Belki iyi olabilecek bir projeyi kendince çok beğendiği için ne çevre faktörünü, ne İstanbul’un estetiğini, ne oluşacak haksız kazançları hiç düşünmemiş.
Yargı bunlara bakıp “böyle yapamazsın” deyince de feryat ediyor “Bunlar Türkiye’nin önünü kesiyor” diye.
Yine fikrini, aslında inancını beğenmediği bir kamu görevlisini tıpkı padişah gibi “atın bunu buradan” demiş.
Ama burası hukuk devleti. Öyle her canınızı istediğinizde kamu görevlilerini işten atamazsınız. Nitekim yargı “Bunun yöntemi bu olamaz, attığınız kişiyi göreve iade edin” demiş. Padişah yetkisi isteyen başbakan yine feryat figan “ben seçilmiş kişiyim, istediğim kişiyle çalışamayacak mıyım?”
Elbette, seçilmiş olmasına bile gerek yok, bir makam sahibinin daha iyi verim alabilmek için istediği kişilerle çalışmak hakkıdır, ama bunu yaparken hukuk devletinin kurallarına uyacaktır.
Ekranlarda başkanlık sistemi adı altında padişahlık yetkilerini tartışan yandaş yalakalar, örneğin bayıldıkları Amerikan başkanlık sistemini bile bilmiyorlar.
Kendini gerçekten dünya lideri zanneden Erdoğan’ın da gönlünde yatanın Amerikan tipi başkanlık olduğu anlaşılıyor.
Amerikan başkanını astığı astık, kestiği kestik biri sanıyorlar.
Amerikan başkanı bir emir verecek herkes ona uyacak zannediyorlar.
Oysa Erdoğan’ın karakteri Amerikan başkanlığına asla uygun değil.
Çünkü Amerikan başkanı sanıldığının aksine çok güçlü değildir.
Çevresi hem siyasetle hem de hukukla sarılıdır. Erdoğan basit bir mahkeme kararına bir tahammül edemezken Amerikan sisteminin katı kuralları gibi yöntemlere nasıl uyacaktır.
Örneğin yalakaların anlatmaya bayıldığı bir örnek var. Neymiş, başkanlık sisteminde bakanlar parlamentodan değil parlamento dışından atanırmış. Böylelikle seçilme kaygısı olmayan bakanlar çok daha rahat ve verimli çalışırlarmış.
Kimi kandırıyorlar.
Amerika’da, evet, bakanlar parlamento dışından atanır ama sadece başkanın kararıyla değil.

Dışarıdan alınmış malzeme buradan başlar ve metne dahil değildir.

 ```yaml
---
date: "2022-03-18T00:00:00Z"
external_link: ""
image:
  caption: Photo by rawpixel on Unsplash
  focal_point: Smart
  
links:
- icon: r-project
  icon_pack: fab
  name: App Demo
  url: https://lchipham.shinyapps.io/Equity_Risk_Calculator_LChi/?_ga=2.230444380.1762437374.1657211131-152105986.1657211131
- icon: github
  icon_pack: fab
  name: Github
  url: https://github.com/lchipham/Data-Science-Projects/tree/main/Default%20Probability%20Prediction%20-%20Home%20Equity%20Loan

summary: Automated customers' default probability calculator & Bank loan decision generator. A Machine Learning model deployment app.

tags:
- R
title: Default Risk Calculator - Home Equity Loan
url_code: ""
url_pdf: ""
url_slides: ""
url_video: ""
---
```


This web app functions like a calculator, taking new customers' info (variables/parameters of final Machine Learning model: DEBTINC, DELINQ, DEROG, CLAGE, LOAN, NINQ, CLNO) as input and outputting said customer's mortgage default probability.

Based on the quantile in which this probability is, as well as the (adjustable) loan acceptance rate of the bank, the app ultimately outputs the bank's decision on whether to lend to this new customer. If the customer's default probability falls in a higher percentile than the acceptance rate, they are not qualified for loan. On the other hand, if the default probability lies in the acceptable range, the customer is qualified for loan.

Beyaz Saray atamak istediği bakanı açıklar.
Önce medya bu kişinin bütün hayatını didik didik eder.
Ahlaki geçmişi, ailesi, kariyeri sorgulanır.
Bir kuruşluk bir açık bile olağanüstü bir skandal gibi kamuoyuna sunulur.
Temsilciler Meclisi ve Senato bakan adayını mercek altına alır. Sonunda Senato’da yapılan oylamada yeterli sayıya ulaşılabilirse o kişi bakanlık koltuğuna oturabilir.
Erdoğan bunu göze alabilir mi?
Bizde istenen aslında yeni Saddam, yeni Esad, yeni Kaddafi’dir. Hatta Suudi kralıdır.
Ve en kötüsü başkanlık sistemi Türkiye’nin yarınlarında geçerli olacak bir sistem olarak değil de, sadece Erdoğan’ı bu yetkilerle donatma hevesidir.
Erdoğan ve yandaş yalakaları, şimdi “anayasa değişikliği ve başkanlık sistemine geçiş” hayalini halka satarak haziran seçimlerini AKP’nin kazanması için ayağa kalktılar.
Ancak inanıyorum ki, Türkiye’nin itici gücü, aydınlık yüzü dünyaya yeni bir diktatör kazandırmayı amaçlayan projeyi elinin tersiyle itecektir.